-- Opening Marker --

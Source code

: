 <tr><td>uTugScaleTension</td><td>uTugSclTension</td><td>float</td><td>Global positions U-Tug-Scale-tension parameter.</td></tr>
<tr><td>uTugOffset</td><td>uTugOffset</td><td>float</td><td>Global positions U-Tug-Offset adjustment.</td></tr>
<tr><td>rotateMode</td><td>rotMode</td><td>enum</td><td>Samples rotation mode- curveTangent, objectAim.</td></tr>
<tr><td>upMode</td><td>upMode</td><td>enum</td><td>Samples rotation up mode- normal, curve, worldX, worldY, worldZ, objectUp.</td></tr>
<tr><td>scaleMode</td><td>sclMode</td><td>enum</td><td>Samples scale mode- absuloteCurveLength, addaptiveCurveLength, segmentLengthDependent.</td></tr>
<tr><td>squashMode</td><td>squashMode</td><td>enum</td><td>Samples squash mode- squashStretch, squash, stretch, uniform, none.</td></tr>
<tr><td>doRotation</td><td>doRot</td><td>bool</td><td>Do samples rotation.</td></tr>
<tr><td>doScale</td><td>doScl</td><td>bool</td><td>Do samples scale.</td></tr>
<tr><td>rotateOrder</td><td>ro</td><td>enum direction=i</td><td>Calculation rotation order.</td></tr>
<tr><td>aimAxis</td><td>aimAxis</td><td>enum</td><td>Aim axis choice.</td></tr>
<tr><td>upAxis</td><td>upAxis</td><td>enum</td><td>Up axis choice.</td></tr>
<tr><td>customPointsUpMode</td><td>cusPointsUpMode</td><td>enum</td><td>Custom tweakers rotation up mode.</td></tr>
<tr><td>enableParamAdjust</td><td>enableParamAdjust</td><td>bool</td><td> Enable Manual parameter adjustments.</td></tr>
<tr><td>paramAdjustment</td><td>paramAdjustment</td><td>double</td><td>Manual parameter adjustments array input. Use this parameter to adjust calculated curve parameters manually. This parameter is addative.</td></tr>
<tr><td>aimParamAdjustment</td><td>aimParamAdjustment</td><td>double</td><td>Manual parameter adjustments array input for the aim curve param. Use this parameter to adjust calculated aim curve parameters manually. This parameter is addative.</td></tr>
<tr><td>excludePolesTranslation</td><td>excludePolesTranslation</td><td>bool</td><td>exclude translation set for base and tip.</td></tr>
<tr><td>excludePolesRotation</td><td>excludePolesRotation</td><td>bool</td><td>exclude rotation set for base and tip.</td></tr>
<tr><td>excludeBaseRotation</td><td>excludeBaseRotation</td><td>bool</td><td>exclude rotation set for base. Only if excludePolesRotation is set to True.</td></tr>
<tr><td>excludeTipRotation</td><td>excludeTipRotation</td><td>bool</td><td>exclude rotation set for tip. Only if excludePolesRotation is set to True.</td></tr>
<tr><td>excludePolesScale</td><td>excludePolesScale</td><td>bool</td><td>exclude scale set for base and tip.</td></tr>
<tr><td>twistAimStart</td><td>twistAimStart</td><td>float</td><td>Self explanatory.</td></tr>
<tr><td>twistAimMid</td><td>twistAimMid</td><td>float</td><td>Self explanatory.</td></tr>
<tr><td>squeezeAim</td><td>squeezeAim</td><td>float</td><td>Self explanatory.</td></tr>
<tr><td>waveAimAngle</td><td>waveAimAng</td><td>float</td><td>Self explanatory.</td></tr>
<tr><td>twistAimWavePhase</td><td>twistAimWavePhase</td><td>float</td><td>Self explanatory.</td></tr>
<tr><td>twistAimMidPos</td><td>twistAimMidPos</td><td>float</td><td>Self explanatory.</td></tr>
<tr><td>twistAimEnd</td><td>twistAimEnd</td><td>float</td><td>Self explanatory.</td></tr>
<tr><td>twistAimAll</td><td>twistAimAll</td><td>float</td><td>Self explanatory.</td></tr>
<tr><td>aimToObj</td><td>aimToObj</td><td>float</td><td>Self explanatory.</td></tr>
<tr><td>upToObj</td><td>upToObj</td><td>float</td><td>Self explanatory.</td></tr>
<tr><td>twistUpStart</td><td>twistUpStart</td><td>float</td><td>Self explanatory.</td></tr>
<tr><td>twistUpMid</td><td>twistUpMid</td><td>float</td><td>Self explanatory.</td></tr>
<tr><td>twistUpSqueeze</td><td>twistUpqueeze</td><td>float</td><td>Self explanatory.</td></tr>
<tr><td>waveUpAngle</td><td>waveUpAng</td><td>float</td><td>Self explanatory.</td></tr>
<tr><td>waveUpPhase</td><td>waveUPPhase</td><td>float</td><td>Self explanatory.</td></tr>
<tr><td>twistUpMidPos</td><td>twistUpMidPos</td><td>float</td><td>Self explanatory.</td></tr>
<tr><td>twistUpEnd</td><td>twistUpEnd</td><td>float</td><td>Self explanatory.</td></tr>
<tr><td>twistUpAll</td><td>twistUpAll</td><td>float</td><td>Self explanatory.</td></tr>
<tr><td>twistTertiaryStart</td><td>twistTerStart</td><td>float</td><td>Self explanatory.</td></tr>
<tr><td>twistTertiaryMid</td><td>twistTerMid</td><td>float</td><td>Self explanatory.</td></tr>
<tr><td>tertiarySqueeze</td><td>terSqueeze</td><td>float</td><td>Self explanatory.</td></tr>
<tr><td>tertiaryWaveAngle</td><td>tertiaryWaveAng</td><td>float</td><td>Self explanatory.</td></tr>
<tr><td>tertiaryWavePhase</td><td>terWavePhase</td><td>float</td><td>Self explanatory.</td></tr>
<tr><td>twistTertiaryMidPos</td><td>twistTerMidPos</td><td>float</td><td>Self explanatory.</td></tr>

-- Closing Marker --

Exercise requirements. Could you return every record above exactly as written?

Result of this exercise.
Source code

: <tr><td>uTugScaleTension</td><td>uTugSclTension</td><td>float</td><td>Global positions U-Tug-Scale-tension parameter.</td></tr>
<tr><td>uTugOffset</td><td>uTugOffset</td><td>float</td><td>Global positions U-Tug-Offset adjustment.</td></tr>
<tr><td>rotateMode</td><td>rotMode</td><td>enum</td><td>Samples rotation mode- curveTangent, objectAim.</td></tr>
<tr><td>upMode</td><td>upMode</td><td>enum</td><td>Samples rotation up mode- normal, curve, worldX, worldY, worldZ, objectUp.</td></tr>
<tr><td>scaleMode</td><td>sclMode</td><td>enum</td><td>Samples scale mode- absuloteCurveLength, addaptiveCurveLength, segmentLengthDependent.</td></tr>
<tr><td>squashMode</td><td>squashMode</td><td>enum</td><td>Samples squash mode- squashStretch, squash, stretch, uniform, none.</td></tr>
<tr><td>doRotation</td><td>doRot</td><td>bool</td><td>Do samples rotation.</td></tr>
<tr><td>doScale</td><td>doScl</td><td>bool</td><td>Do samples scale.</td></tr>
<tr><td>rotateOrder</td><td>ro</td><td>enum direction=i</td><td>Calculation rotation order.</td></tr>
<tr><td>aimAxis</td><td>aimAxis</td><td>enum</td><td>Aim axis choice.</td></tr>
<tr><td>upAxis</td><td>upAxis</td><td>enum</td><td>Up axis choice.</td></tr>
<tr><td>customPointsUpMode</td><td>cusPointsUpMode</td><td>enum</td><td>Custom tweakers rotation up mode.</td></tr>
<tr><td>enableParamAdjust</td><td>enableParamAdjust</td><td>bool</td><td> Enable Manual parameter adjustments.</td></tr>
<tr><td>paramAdjustment</td><td>paramAdjustment</td><td>double</td><td>Manual parameter adjustments array input. Use this parameter to adjust calculated curve parameters manually. This parameter is addative.</td></tr>
<tr><td>aimParamAdjustment</td><td>aimParamAdjustment</td><td>double</td><td>Manual parameter adjustments array input for the aim curve param. Use this parameter to adjust calculated aim curve parameters manually. This parameter is addative.</td></tr>
<tr><td>excludePolesTranslation</td><td>excludePolesTranslation</td><td>bool</td><td>exclude translation set for base and tip.</td></tr>
<tr><td>excludePolesRotation</td><td>excludePolesRotation</td><td>bool</td><td>exclude rotation set for base and tip.</td></tr>
<tr><td>excludeBaseRotation</td><td>excludeBaseRotation</td><td>bool</td><td>exclude rotation set for base. Only if excludePolesRotation is set to True.</td></tr>
<tr><td>excludeTipRotation</td><td>excludeTipRotation</td><td>bool</td><td>exclude rotation set for tip. Only if excludePolesRotation is set to True.</td></tr>
<tr><td>excludePolesScale</td><td>excludePolesScale</td><td>bool</td><td>exclude scale set for base and tip.</td></tr>
<tr><td>twistAimStart</td><td>twistAimStart</td><td>float</td><td>Self explanatory.</td></tr>
<tr><td>twistAimMid</td><td>twistAimMid</td><td>float</td><td>Self explanatory.</td></tr>
<tr><td>squeezeAim</td><td>squeezeAim</td><td>float</td><td>Self explanatory.</td></tr>
<tr><td>waveAimAngle</td><td>waveAimAng</td><td>float</td><td>Self explanatory.</td></tr>
<tr><td>twistAimWavePhase</td><td>twistAimWavePhase</td><td>float</td><td>Self explanatory.</td></tr>
<tr><td>twistAimMidPos</td><td>twistAimMidPos</td><td>float</td><td>Self explanatory.</td></tr>
<tr><td>twistAimEnd</td><td>twistAimEnd</td><td>float</td><td>Self explanatory.</td></tr>
<tr><td>twistAimAll</td><td>twistAimAll</td><td>float</td><td>Self explanatory.</td></tr>
<tr><td>aimToObj</td><td>aimToObj</td><td>float</td><td>Self explanatory.</td></tr>
<tr><td>upToObj</td><td>upToObj</td><td>float</td><td>Self explanatory.</td></tr>
<tr><td>twistUpStart</td><td>twistUpStart</td><td>float</td><td>Self explanatory.</td></tr>
<tr><td>twistUpMid</td><td>twistUpMid</td><td>float</td><td>Self explanatory.</td></tr>
<tr><td>twistUpSqueeze</td><td>twistUpqueeze</td><td>float</td><td>Self explanatory.</td></tr>
<tr><td>waveUpAngle</td><td>waveUpAng</td><td>float</td><td>Self explanatory.</td></tr>
<tr><td>waveUpPhase</td><td>waveUPPhase</td><td>float</td><td>Self explanatory.</td></tr>
<tr><td>twistUpMidPos</td><td>twistUpMidPos</td><td>float</td><td>Self explanatory.</td></tr>
<tr><td>twistUpEnd</td><td>twistUpEnd</td><td>float</td><td>Self explanatory.</td></tr>
<tr><td>twistUpAll</td><td>twistUpAll</td><td>float</td><td>Self explanatory.</td></tr>
<tr><td>twistTertiaryStart</td><td>twistTerStart</td><td>float</td><td>Self explanatory.</td></tr>
<tr><td>twistTertiaryMid</td><td>twistTerMid</td><td>float</td><td>Self explanatory.</td></tr>
<tr><td>tertiarySqueeze</td><td>terSqueeze</td><td>float</td><td>Self explanatory.</td></tr>
<tr><td>tertiaryWaveAngle</td><td>tertiaryWaveAng</td><td>float</td><td>Self explanatory.</td></tr>
<tr><td>tertiaryWavePhase</td><td>terWavePhase</td><td>float</td><td>Self explanatory.</td></tr>
<tr><td>twistTertiaryMidPos</td><td>twistTerMidPos</td><td>float</td><td>Self explanatory.</td></tr>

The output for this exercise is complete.